If my system is built upon other systems, I can achieve high reliability only if the underlying systems are even more reliable than my service needs to be.
In some cases, you may be lucky enough to have options to choose from for your third-party services, but you will typically pay steep premiums for the service that is more reliable. I once had a third-party vendor that was responsible for three huge outages and several smaller ones in a two-year period. At the time, their service cost was $4,000 a month. The more reliable alternative was charging $16,000 a month. Should we have paid $144,000 more a year for the more reliable service? Well, it depends. (See “Do You Really Need Five Nines?”)
Here’s what I’ve learned: If my system is built upon other systems, I can achieve high reliability only if the underlying systems are even more reliable than my service needs to be.
That’s why monitoring of your external systems is just as important as monitoring internal systems. The good news is there’s a way to do it without logging in to the third-party’s admin console. You should be able to select a few metrics and know whether the third-party system is running in a healthy state or not. Service Level Objectives (SLOs) are the way to do this at scale.

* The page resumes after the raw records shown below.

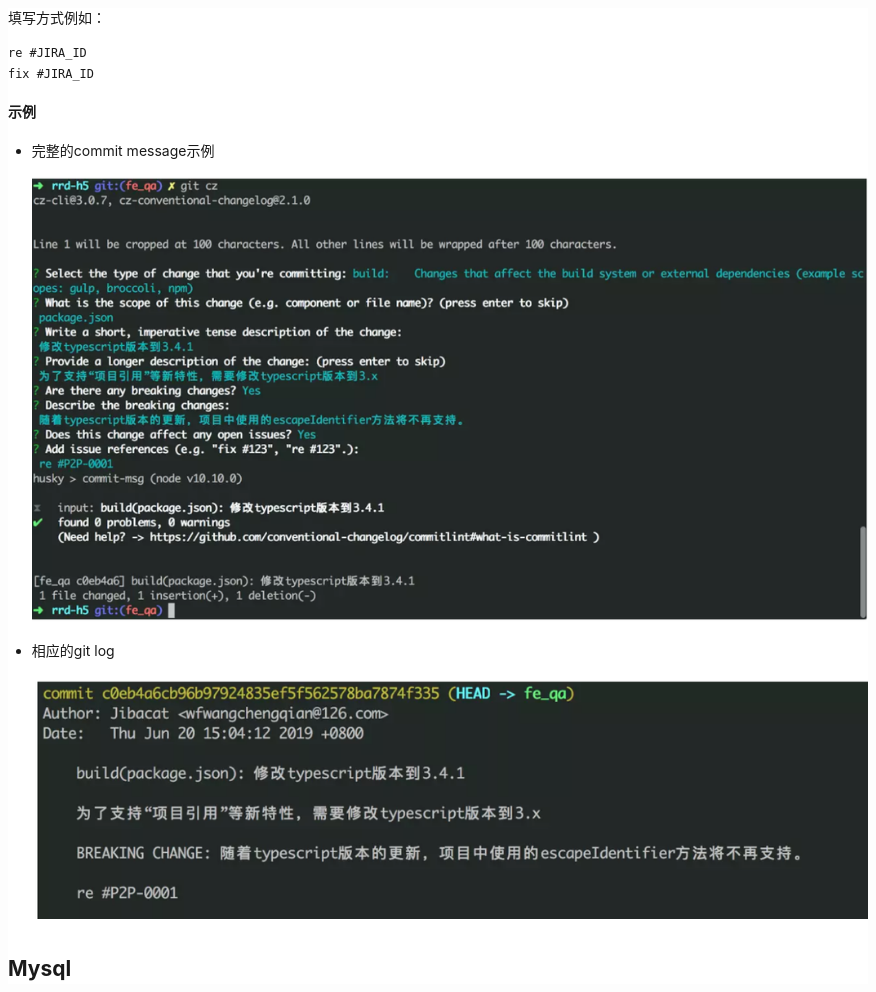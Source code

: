 填写方式例如：

```
re #JIRA_ID
fix #JIRA_ID
```

#### 示例

- 完整的commit message示例

  ![image-20200326215325383](一些软件.assets/image-20200326215325383.png)

- 相应的git log

  ![image-20200326215335640](一些软件.assets/image-20200326215335640.png)

## Mysql
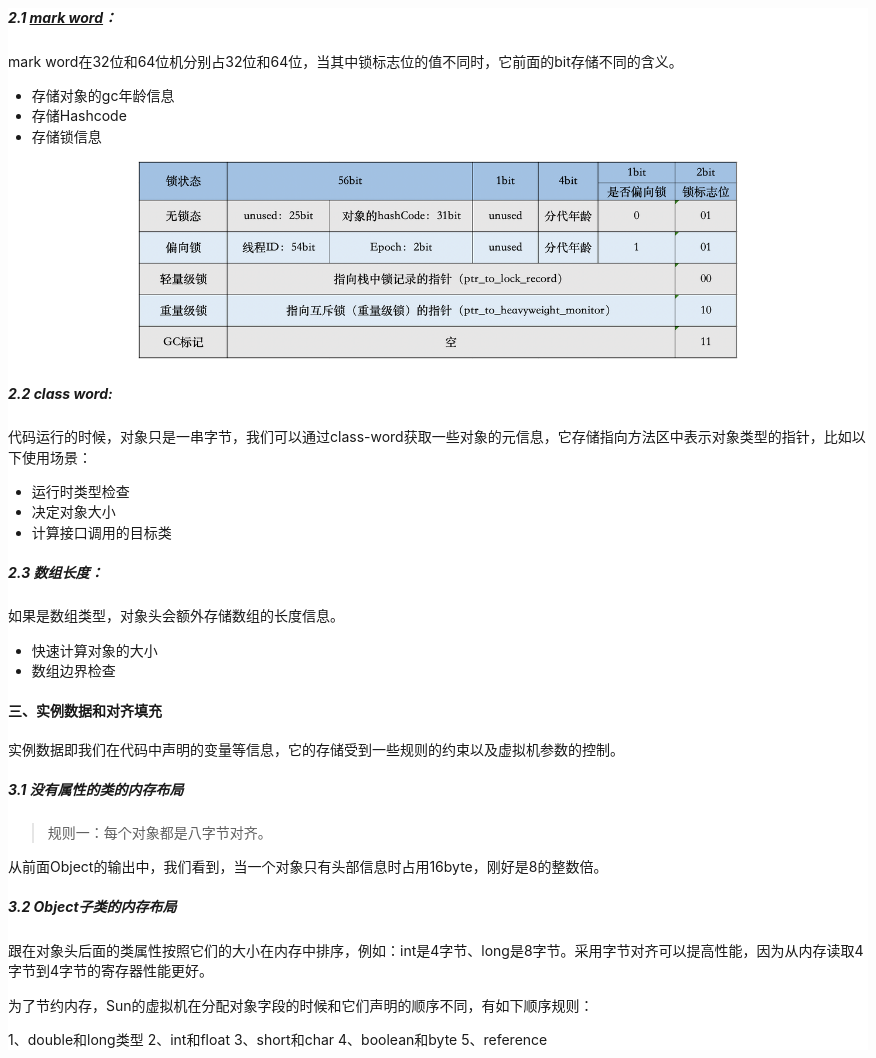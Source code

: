 ##### 2.1 [mark word](http://hg.openjdk.java.net/jdk/jdk/file/19afeaa0fdbe/src/hotspot/share/oops/markWord.hpp#l33)：
mark word在32位和64位机分别占32位和64位，当其中锁标志位的值不同时，它前面的bit存储不同的含义。
+ 存储对象的gc年龄信息
+ 存储Hashcode
+ 存储锁信息

<center>
    <img src="../images/mark-word-64bit.png" width="600"/>
</center>

##### 2.2 class word:
代码运行的时候，对象只是一串字节，我们可以通过class-word获取一些对象的元信息，它存储指向方法区中表示对象类型的指针，比如以下使用场景：
+ 运行时类型检查
+ 决定对象大小
+ 计算接口调用的目标类

##### 2.3 数组长度：
如果是数组类型，对象头会额外存储数组的长度信息。
+ 快速计算对象的大小
+ 数组边界检查


#### 三、实例数据和对齐填充
实例数据即我们在代码中声明的变量等信息，它的存储受到一些规则的约束以及虚拟机参数的控制。

##### 3.1 没有属性的类的内存布局

>规则一：每个对象都是八字节对齐。

从前面Object的输出中，我们看到，当一个对象只有头部信息时占用16byte，刚好是8的整数倍。

##### 3.2 Object子类的内存布局
跟在对象头后面的类属性按照它们的大小在内存中排序，例如：int是4字节、long是8字节。采用字节对齐可以提高性能，因为从内存读取4字节到4字节的寄存器性能更好。

为了节约内存，Sun的虚拟机在分配对象字段的时候和它们声明的顺序不同，有如下顺序规则：

1、double和long类型
2、int和float
3、short和char
4、boolean和byte
5、reference
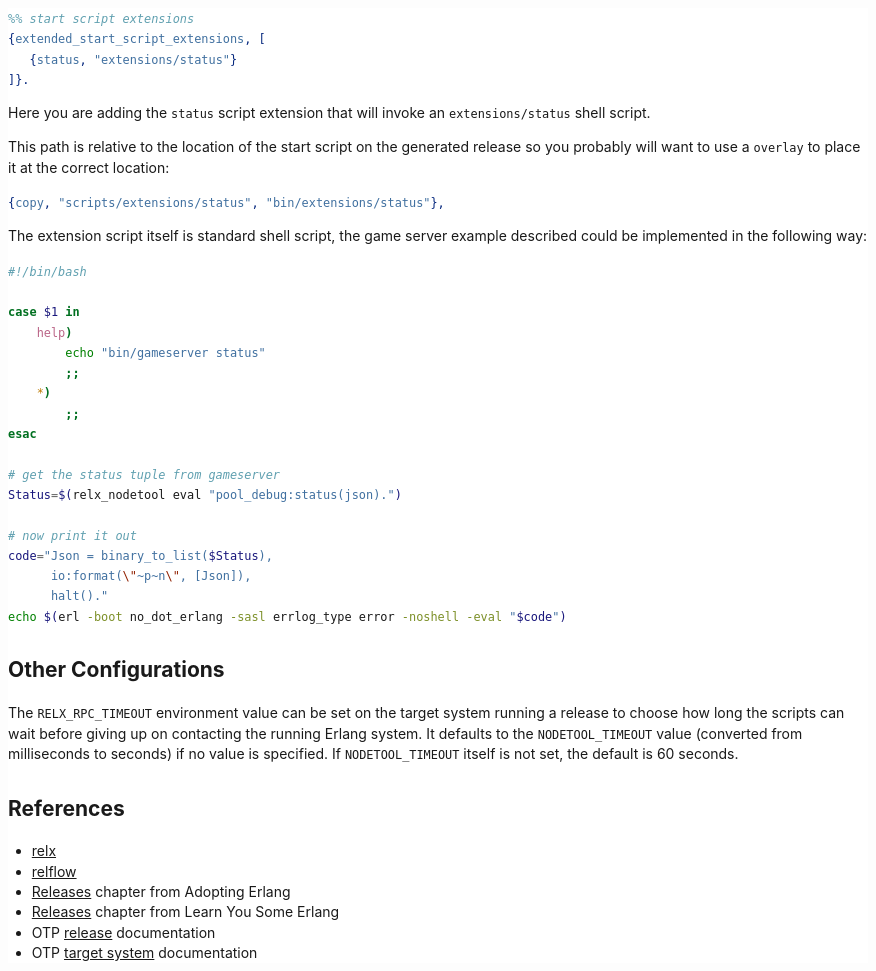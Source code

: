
```erlang
%% start script extensions
{extended_start_script_extensions, [
   {status, "extensions/status"}
]}.
```

Here you are adding the `status` script extension that will invoke an `extensions/status` shell script.

This path is relative to the location of the start script on the generated release so you probably will want to use a `overlay` to place it at the correct location:

```erlang
{copy, "scripts/extensions/status", "bin/extensions/status"},
```

The extension script itself is standard shell script, the game server example described could be implemented in the following way:

```bash
#!/bin/bash

case $1 in
    help)
        echo "bin/gameserver status"
        ;;
    *)
        ;;
esac

# get the status tuple from gameserver
Status=$(relx_nodetool eval "pool_debug:status(json).")

# now print it out
code="Json = binary_to_list($Status),
      io:format(\"~p~n\", [Json]),
      halt()."
echo $(erl -boot no_dot_erlang -sasl errlog_type error -noshell -eval "$code")
```

## Other Configurations

The `RELX_RPC_TIMEOUT` environment value can be set on the target system running a release to choose how long the scripts can wait before giving up on contacting the running Erlang system. It defaults to the `NODETOOL_TIMEOUT` value (converted from milliseconds to seconds) if no value is specified. If `NODETOOL_TIMEOUT` itself is not set, the default is 60 seconds.

## References

- [relx](https://github.com/erlware/relx)
- [relflow](https://github.com/RJ/relflow)
- [Releases](https://adoptingerlang.org/docs/production/releases/) chapter from Adopting Erlang
- [Releases](https://learnyousomeerlang.com/release-is-the-word) chapter from Learn You Some Erlang
- OTP [release](https://www.erlang.org/doc/design_principles/release_structure.html) documentation
- OTP [target system](https://www.erlang.org/doc/system_principles/create_target.html) documentation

Let’s discuss how to go about defining SLO-based roles and responsibilities with a third-party vendor. Here are my top tips:
- Start with your own SLOs. Know what’s important to your users and how your vendors may impact their experiences.

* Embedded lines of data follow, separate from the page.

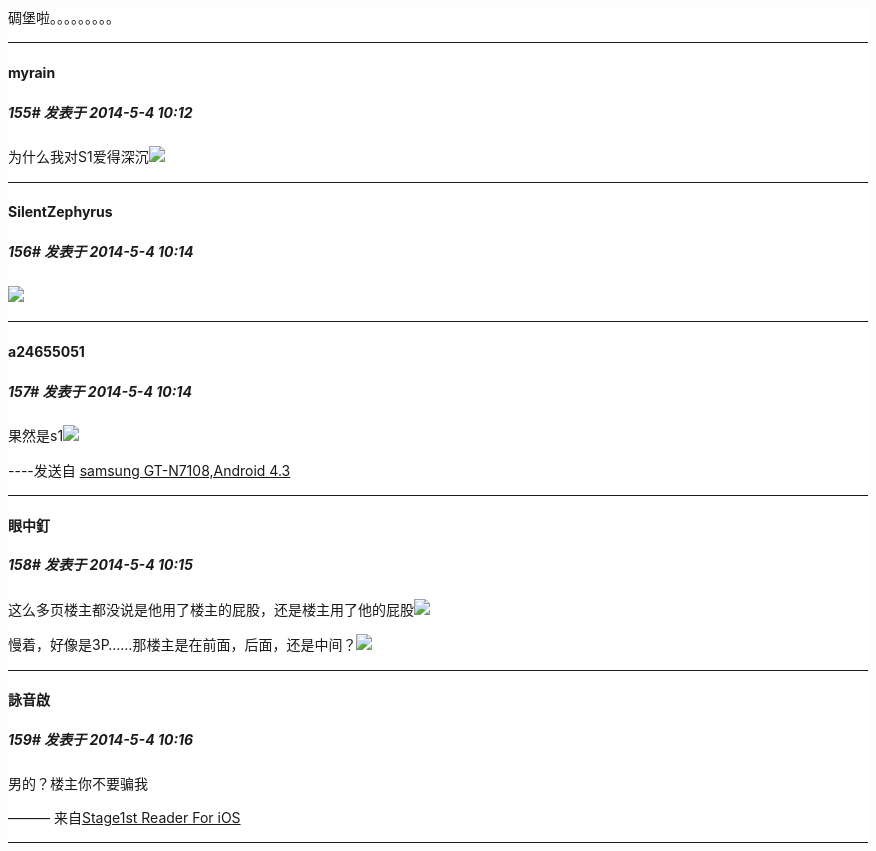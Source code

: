 
碉堡啦。。。。。。。。。


-----

####  myrain  
##### 155#       发表于 2014-5-4 10:12


为什么我对S1爱得深沉<img src="https://static.saraba1st.com/image/smiley/face/91.gif" referrerpolicy="no-referrer">


-----

####  SilentZephyrus  
##### 156#       发表于 2014-5-4 10:14


<img src="https://static.saraba1st.com/image/smiley/dym/150.gif" referrerpolicy="no-referrer">


-----

####  a24655051  
##### 157#       发表于 2014-5-4 10:14


果然是s1<img src="https://static.saraba1st.com/image/smiley/nq/011.jpg" referrerpolicy="no-referrer">


----发送自 [samsung GT-N7108,Android 4.3](http://stage1.5j4m.com)


-----

####  眼中釘  
##### 158#       发表于 2014-5-4 10:15


这么多页楼主都没说是他用了楼主的屁股，还是楼主用了他的屁股<img src="https://static.saraba1st.com/image/smiley/face/91.gif" referrerpolicy="no-referrer">

慢着，好像是3P……那楼主是在前面，后面，还是中间？<img src="https://static.saraba1st.com/image/smiley/face/149.gif" referrerpolicy="no-referrer">


-----

####  詠音啟  
##### 159#       发表于 2014-5-4 10:16


男的？楼主你不要骗我

——— 来自[Stage1st Reader For iOS](http://itunes.apple.com/us/app/stage1st-reader/id509916119?mt=8)


-----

- Assess what your vendor knows about SLOs and reliability. You need mutual understanding that reliability is important, expensive and requires investment. Here at Nobl9, for example, we work with one party that is well established and provides higher reliability than we need. On the other hand, we also work with a small startup that may need our help progressing along the SLO learning curve. In either case, we have to work at our relationships and clearly define our expectations. We have to have an open conversation about reliability, about the data we need, and about our performance targets.

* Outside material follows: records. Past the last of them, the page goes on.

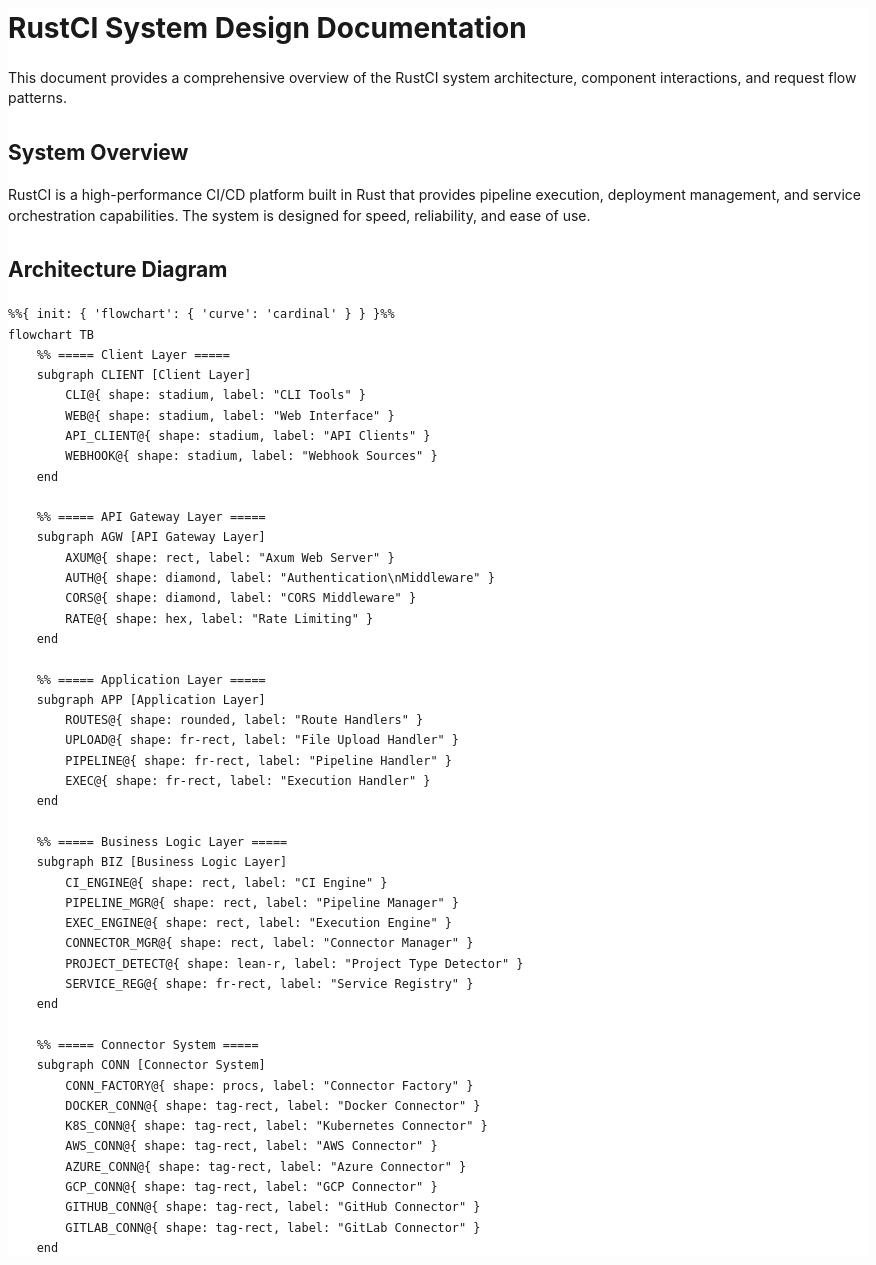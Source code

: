 # RustCI System Design Documentation

This document provides a comprehensive overview of the RustCI system architecture, component interactions, and request flow patterns.

## System Overview

RustCI is a high-performance CI/CD platform built in Rust that provides pipeline execution, deployment management, and service orchestration capabilities. The system is designed for speed, reliability, and ease of use.

## Architecture Diagram

```mermaid
%%{ init: { 'flowchart': { 'curve': 'cardinal' } } }%%
flowchart TB
    %% ===== Client Layer =====
    subgraph CLIENT [Client Layer]
        CLI@{ shape: stadium, label: "CLI Tools" }
        WEB@{ shape: stadium, label: "Web Interface" }
        API_CLIENT@{ shape: stadium, label: "API Clients" }
        WEBHOOK@{ shape: stadium, label: "Webhook Sources" }
    end

    %% ===== API Gateway Layer =====
    subgraph AGW [API Gateway Layer]
        AXUM@{ shape: rect, label: "Axum Web Server" }
        AUTH@{ shape: diamond, label: "Authentication\nMiddleware" }
        CORS@{ shape: diamond, label: "CORS Middleware" }
        RATE@{ shape: hex, label: "Rate Limiting" }
    end

    %% ===== Application Layer =====
    subgraph APP [Application Layer]
        ROUTES@{ shape: rounded, label: "Route Handlers" }
        UPLOAD@{ shape: fr-rect, label: "File Upload Handler" }
        PIPELINE@{ shape: fr-rect, label: "Pipeline Handler" }
        EXEC@{ shape: fr-rect, label: "Execution Handler" }
    end

    %% ===== Business Logic Layer =====
    subgraph BIZ [Business Logic Layer]
        CI_ENGINE@{ shape: rect, label: "CI Engine" }
        PIPELINE_MGR@{ shape: rect, label: "Pipeline Manager" }
        EXEC_ENGINE@{ shape: rect, label: "Execution Engine" }
        CONNECTOR_MGR@{ shape: rect, label: "Connector Manager" }
        PROJECT_DETECT@{ shape: lean-r, label: "Project Type Detector" }
        SERVICE_REG@{ shape: fr-rect, label: "Service Registry" }
    end

    %% ===== Connector System =====
    subgraph CONN [Connector System]
        CONN_FACTORY@{ shape: procs, label: "Connector Factory" }
        DOCKER_CONN@{ shape: tag-rect, label: "Docker Connector" }
        K8S_CONN@{ shape: tag-rect, label: "Kubernetes Connector" }
        AWS_CONN@{ shape: tag-rect, label: "AWS Connector" }
        AZURE_CONN@{ shape: tag-rect, label: "Azure Connector" }
        GCP_CONN@{ shape: tag-rect, label: "GCP Connector" }
        GITHUB_CONN@{ shape: tag-rect, label: "GitHub Connector" }
        GITLAB_CONN@{ shape: tag-rect, label: "GitLab Connector" }
    end

```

- Insist on using SLOs to monitor reliability of vendor systems, just as you do to measure the SLOs of your other internal department systems. But observe these three “don’ts”: (1) Don’t just go by the vendor’s “nines” or their published reliability metrics; (2) don’t just monitor “Are they up?”; and (3) don’t let Service Level Agreements (SLAs) in sales contracts lull you into a false sense of security. Keep in mind, the maximum financial risk when a vendor fails to meet an SLA is contract value. The maximum financial risk of blowing an error budget and losing a customer is typically far greater than that.
- Use your own reliability metrics to make proactive decisions about mitigating risk. If you truly need Four Nines service as a part of your SLO for your customer, and that Four Nines is dependent on a third party, proactive discussion with the vendor is needed to consider your risks, failure modes and recovery options. Don’t wait for that to come out after a crisis. Use your SLOs to inform that discussion with standardized data that speaks to the needs of your customers in your business.
I used this approach successfully at a previous company. We had a vendor in a critical path of service who started having reliability issues, which manifested as user-visible outages and lagging performance on a recurring basis over a period of a few months. We looked at our SLO and how their issues were eating up the error budget. We ended up creating a new relationship with a second vendor to overcome their respective limitations and thereby created redundancy and resiliency that kept our SLOs on target.
If you have SLOs on external vendors and you see the error budget is about to be blown, you can pull the ripcord and implement a back-up plan. Then have a conversation about improving going forward.
In summary, I’ll admit to you that I think SLOs are magical in their ability to establish shared vision and collaboration not only between internal departments but with third-party service providers as well. SLOs give you the common language you need to have blame-free conversations and get systems where they need to be to keep customers happy.